Manage chronic conditions, such as diabetes and high blood pressure. Both can damage blood vessels and cause heart disease if uncontrolled. If you have diabetes but control your blood glucose levels, you reduce your risk of having any cardiovascular disease event (such as a heart attack) by 42%. Know where you stand by having regular checkups and keeping track of your blood lipid levels and blood pressure readings.

 

Relax. For the sake of your health and happiness—particularly your cardiovascular health—make some form of relaxation a regular part of your daily schedule. When you relax, your parasympathetic nervous system kicks in to counter the effects of your sympathetic nervous system—if your sympathetic nervous system is an accelerator, then your parasympathetic nervous system is the brake. Cortisol levels drop and your heart rate slows, blood vessels dilate, breathing slows and deepens, and blood pressure drops to normal.

 

Oxytocin enhances this process. It acts as both a hormone and a neuropeptide, released from the bloodstream and also by nerve centers in the brain.

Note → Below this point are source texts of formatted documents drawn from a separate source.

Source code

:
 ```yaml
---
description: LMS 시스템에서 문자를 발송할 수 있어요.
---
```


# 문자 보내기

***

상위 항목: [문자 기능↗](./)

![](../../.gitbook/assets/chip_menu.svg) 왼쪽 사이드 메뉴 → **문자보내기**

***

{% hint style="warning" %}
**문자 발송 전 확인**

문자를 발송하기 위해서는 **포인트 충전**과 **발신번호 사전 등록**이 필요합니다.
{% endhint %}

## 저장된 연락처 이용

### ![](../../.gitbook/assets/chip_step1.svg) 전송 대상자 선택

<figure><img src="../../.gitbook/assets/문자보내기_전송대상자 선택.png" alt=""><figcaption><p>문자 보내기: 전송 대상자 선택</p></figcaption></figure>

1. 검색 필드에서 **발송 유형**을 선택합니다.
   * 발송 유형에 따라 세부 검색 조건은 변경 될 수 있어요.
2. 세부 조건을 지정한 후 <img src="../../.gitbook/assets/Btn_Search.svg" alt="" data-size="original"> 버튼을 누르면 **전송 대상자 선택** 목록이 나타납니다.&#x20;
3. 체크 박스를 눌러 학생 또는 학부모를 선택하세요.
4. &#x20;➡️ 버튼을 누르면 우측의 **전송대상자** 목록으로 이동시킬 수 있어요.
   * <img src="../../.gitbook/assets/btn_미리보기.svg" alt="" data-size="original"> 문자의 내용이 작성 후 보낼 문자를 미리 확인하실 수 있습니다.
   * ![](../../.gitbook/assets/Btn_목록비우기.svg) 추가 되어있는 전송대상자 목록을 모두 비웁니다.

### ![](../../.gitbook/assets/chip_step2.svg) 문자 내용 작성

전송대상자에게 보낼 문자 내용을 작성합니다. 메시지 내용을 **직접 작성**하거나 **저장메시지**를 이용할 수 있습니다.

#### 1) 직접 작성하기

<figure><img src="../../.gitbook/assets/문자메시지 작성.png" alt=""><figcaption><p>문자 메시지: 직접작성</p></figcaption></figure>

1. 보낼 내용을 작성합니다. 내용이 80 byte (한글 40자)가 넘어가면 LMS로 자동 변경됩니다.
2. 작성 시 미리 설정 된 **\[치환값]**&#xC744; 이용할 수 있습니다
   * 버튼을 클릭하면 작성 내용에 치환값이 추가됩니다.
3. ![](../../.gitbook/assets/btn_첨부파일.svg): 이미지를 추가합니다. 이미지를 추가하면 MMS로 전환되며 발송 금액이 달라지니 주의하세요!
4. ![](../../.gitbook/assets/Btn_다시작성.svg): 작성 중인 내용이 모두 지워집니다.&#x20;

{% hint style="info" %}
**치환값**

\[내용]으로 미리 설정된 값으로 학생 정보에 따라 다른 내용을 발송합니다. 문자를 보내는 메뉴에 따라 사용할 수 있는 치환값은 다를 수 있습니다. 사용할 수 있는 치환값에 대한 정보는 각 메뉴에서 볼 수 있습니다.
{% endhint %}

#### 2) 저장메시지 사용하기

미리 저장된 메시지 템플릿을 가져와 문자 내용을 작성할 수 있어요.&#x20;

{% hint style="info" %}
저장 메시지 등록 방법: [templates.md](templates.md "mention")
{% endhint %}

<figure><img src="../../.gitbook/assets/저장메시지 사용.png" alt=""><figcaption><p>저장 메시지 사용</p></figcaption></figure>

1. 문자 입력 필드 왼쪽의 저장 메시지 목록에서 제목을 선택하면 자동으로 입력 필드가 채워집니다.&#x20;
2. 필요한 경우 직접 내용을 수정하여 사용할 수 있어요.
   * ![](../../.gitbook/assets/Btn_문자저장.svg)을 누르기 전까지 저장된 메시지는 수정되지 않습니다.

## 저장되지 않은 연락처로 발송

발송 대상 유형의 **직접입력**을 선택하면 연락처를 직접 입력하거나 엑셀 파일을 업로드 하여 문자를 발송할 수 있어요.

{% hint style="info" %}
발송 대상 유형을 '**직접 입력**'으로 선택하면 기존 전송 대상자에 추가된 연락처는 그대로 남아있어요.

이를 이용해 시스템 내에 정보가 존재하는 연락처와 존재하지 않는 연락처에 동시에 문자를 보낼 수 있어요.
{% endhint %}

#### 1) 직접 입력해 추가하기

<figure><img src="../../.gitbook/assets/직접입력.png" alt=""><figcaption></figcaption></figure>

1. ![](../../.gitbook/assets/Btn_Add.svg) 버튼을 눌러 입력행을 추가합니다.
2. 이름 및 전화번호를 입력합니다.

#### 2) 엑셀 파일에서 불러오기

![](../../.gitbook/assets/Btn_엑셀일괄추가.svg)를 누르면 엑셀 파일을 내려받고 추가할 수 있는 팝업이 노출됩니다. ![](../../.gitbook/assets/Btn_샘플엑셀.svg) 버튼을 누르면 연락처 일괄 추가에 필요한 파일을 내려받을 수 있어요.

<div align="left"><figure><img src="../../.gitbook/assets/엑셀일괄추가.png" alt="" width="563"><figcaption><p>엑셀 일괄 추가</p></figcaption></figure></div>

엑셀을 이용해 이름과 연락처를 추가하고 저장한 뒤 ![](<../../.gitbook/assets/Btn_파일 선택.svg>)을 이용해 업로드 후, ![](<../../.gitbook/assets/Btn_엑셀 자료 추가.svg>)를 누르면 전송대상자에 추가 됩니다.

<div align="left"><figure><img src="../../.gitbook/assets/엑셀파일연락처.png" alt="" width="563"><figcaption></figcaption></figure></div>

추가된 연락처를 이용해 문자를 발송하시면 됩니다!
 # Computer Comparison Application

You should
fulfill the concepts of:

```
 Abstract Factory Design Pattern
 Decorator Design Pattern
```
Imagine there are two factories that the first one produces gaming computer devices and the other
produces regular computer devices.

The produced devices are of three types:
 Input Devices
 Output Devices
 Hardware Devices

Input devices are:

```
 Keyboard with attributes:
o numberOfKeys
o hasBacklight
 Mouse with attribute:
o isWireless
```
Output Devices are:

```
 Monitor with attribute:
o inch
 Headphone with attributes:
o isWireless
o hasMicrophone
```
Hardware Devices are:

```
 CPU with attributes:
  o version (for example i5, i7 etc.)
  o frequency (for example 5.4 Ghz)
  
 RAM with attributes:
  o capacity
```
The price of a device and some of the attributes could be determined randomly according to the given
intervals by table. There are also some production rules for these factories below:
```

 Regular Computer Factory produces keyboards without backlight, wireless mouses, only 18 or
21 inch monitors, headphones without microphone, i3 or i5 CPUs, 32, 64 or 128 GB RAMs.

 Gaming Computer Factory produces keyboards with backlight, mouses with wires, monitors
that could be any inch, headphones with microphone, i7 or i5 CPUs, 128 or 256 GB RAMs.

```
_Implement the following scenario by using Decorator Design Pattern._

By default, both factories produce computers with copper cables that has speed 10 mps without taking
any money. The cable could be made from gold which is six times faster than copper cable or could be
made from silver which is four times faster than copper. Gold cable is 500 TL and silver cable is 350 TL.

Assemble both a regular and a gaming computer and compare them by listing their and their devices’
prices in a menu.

Oxytocin triggers reactions that enhance your ability to de-stress and also to behave calmly in stressful situations. Not only does it immediately relieve stress symptoms, like high blood pressure, but it’s also been found have long-term calming effects—up to 3 weeks. Animal studies have revealed that the heart tissue has oxytocin receptors . Dopamine is a hormone and neuropeptide associated with pleasure and reward. Evidence has been found of dopamine receptors in the human heart as well—more evidence of the strong link between your brain and your heart.

 

There are many ways to relax. Meditation can be an adjustment at first, but continued practice will bring  a sense of peace and joy that will carry over into your entire day. Meditation lowers levels of the “stress hormone,” cortisol.[Link: http://www.sciencedirect.com/science/article/pii/S0306453097000036] Meditation has also been found to lead to increases in the size of areas of the brain involved in learning and memory processes, emotion regulation, self-referential processing, and perspective taking.

 

Yoga and Tai Chi can relieve stress while improving your strength and flexibility. Aerobic exercise can be a great stress reliever. It’s been found to raise your brain’s levels of endorphins, natural opiates that are responsible for the “runner’s high.” ]

 

Treat yourself well. Your cardiovascular health is in your own hands!